Exercise: Extract all lines from the data beneath that include the word "markchil".
══════════
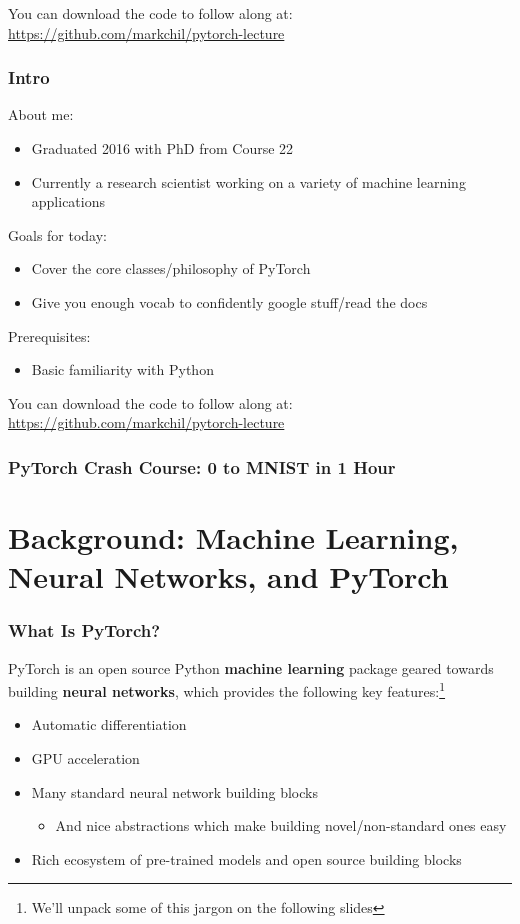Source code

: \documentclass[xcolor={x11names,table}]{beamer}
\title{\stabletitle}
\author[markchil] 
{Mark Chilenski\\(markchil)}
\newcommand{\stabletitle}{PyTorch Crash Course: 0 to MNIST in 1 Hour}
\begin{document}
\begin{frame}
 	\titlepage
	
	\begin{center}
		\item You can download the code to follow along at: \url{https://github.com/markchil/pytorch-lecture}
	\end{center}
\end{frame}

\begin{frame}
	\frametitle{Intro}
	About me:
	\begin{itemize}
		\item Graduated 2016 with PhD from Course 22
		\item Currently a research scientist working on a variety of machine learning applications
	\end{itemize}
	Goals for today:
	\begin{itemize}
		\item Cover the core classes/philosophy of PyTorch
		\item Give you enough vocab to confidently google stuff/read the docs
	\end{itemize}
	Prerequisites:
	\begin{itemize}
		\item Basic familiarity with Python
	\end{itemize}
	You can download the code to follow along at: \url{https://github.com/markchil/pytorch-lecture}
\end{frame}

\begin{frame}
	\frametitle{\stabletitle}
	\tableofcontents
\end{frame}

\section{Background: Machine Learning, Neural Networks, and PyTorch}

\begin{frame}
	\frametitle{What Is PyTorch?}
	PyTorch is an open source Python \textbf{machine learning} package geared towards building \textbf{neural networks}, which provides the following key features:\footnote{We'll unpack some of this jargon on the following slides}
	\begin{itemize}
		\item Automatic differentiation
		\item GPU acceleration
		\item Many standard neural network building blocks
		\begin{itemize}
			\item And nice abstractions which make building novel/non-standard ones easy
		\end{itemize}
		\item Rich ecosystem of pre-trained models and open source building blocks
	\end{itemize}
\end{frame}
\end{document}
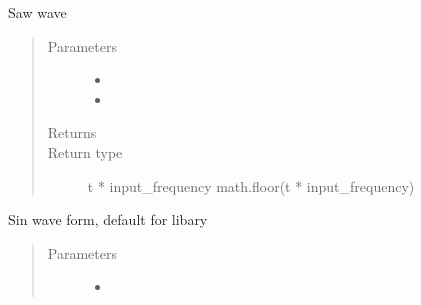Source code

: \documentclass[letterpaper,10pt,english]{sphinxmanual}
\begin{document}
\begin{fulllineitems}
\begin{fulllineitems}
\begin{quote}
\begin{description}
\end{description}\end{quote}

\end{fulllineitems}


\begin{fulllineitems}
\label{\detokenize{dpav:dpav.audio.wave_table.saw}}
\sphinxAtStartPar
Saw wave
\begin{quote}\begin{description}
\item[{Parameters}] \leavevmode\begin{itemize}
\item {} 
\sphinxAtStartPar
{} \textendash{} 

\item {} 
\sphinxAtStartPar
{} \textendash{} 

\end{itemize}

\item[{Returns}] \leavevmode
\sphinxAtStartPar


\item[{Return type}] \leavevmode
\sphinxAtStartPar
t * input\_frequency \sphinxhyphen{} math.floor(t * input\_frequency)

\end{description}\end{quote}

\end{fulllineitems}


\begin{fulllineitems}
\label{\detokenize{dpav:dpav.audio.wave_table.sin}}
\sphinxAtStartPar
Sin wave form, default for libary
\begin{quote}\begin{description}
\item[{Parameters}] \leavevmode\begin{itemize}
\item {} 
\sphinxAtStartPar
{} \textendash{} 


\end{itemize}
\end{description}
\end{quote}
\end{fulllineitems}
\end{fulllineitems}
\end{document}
══════════
Answer below:
\author[markchil] 
{Mark Chilenski\\(markchil)}
		\item You can download the code to follow along at: \url{https://github.com/markchil/pytorch-lecture}
	You can download the code to follow along at: \url{https://github.com/markchil/pytorch-lecture}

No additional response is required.